Albinko Hasic is a PhD student at Syracuse University, whose research concerns propaganda.

On July 20, 1944, Adolf Hitler and senior Nazi military officers met at the Wolf’s Lair in Rastenburg, Eastern Prussia. As the Nazi military leaders took their seats to discuss troop movements on the Eastern Front, an explosion ripped through the humid conference room — and, through the thick black smoke, Hitler’s body was seen strewn across the table. The Führer was dead, and Europe was potentially freed from the Nazi scourge. Or so it initially seemed.

For a brief moment in history, Claus von Stauffenberg and his co-conspirators thought they had succeeded in turning the tide of World War II and potentially saving thousands of additional lives. Unfortunately, the most well-known assassination plot on Hitler’s life, popularly known as the July Plot or Operation Valkyrie, proved unsuccessful for reasons that could have been avoided, and others that are unexplained to this day.

The July Plot Is Hatched

By the summer of 1944, a sizable portion of the German populace, including a number of Germany’s senior military leaders were beginning to lose hope that Germany could win the war. Many blamed Hitler for leading Germany to disaster. Several notable politicians and senior military officials hatched a plot to assassinate the Führer by planting a bomb during a meeting at the Wolfsschanze (the Wolf’s Lair, one of Hitler’s military headquarters) and by doing so, to trigger a political consolidation and coup d’état. The plan was known as Operation Valkyrie. The idea was that, once Hitler was dead, the military would claim that the assassination was part of an attempted coup by the Nazi Party and the Reserve Army would seize key installations in Berlin and arrest high-ranking Nazi leadership. A new government would be established with Carl Friedrich Goerdeler as Chancellor of Germany and Ludwig Beck as president. The new government had the aim of negotiating an end to the war, preferably with favorable terms for Germany.

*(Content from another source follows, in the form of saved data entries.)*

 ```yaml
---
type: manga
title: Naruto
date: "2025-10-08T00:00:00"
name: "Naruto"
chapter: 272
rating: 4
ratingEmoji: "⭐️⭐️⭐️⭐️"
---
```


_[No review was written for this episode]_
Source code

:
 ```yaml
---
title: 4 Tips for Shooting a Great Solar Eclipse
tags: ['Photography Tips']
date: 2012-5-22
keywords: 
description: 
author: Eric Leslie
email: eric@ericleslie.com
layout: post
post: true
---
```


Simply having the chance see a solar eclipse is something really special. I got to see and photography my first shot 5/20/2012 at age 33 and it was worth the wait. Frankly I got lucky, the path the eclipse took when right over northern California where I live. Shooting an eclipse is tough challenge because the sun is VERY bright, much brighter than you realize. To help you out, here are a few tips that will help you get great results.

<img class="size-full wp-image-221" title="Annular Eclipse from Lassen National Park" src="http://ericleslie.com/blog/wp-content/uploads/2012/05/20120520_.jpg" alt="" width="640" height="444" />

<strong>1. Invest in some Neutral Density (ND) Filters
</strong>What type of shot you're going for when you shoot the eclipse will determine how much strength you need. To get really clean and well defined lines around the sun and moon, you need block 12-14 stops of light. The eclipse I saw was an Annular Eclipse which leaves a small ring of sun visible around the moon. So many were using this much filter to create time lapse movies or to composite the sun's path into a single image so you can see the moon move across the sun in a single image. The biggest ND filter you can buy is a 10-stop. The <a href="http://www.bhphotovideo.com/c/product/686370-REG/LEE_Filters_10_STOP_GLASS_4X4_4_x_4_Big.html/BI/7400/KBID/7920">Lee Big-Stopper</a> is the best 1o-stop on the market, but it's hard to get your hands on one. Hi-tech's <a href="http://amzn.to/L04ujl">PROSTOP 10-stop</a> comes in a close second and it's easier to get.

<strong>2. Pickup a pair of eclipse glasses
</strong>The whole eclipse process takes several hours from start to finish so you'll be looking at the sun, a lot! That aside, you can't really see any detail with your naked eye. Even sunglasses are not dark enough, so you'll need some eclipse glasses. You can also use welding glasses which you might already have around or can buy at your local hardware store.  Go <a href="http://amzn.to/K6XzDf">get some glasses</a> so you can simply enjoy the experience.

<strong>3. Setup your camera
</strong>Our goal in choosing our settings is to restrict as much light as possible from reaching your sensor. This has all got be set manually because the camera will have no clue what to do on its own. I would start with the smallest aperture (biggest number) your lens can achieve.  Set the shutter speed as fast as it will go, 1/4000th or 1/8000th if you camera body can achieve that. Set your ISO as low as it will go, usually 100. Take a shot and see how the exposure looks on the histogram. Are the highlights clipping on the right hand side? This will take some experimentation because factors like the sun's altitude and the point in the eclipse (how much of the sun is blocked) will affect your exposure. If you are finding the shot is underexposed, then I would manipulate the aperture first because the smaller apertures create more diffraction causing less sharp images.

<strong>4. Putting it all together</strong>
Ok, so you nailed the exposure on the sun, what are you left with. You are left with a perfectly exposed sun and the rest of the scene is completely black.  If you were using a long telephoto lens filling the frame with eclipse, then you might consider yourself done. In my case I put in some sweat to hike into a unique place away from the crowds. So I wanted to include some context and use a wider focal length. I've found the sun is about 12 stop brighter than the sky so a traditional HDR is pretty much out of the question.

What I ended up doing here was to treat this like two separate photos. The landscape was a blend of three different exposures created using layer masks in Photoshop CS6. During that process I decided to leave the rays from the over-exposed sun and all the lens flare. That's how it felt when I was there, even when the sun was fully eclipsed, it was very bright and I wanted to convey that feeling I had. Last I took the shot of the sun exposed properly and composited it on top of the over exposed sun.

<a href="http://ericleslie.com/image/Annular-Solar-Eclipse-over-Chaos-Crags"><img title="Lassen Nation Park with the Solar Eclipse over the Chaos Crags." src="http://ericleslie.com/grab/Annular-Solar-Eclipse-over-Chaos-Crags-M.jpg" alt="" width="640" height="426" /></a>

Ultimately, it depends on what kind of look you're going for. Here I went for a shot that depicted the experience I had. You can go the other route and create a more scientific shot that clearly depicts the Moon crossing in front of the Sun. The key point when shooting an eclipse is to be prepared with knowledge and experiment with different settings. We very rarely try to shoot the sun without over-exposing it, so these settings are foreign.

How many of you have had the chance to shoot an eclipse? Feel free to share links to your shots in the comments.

According to Philipp Freiherr Von Boeselager, one of the last surviving members of the July Plot, the motivations of the key conspirators varied. For many of them, it was simply a way to avoid military defeat, while others wanted to salvage at least a part of the country’s morality. They selected a young German army colonel by the name of Claus von Stauffenberg to carry out the attempt. Stauffenberg was a committed German nationalist, despite not being an official Nazi party member. He ultimately came to believe that it was his patriotic duty to rid Germany of Adolf Hitler if the country was to be saved.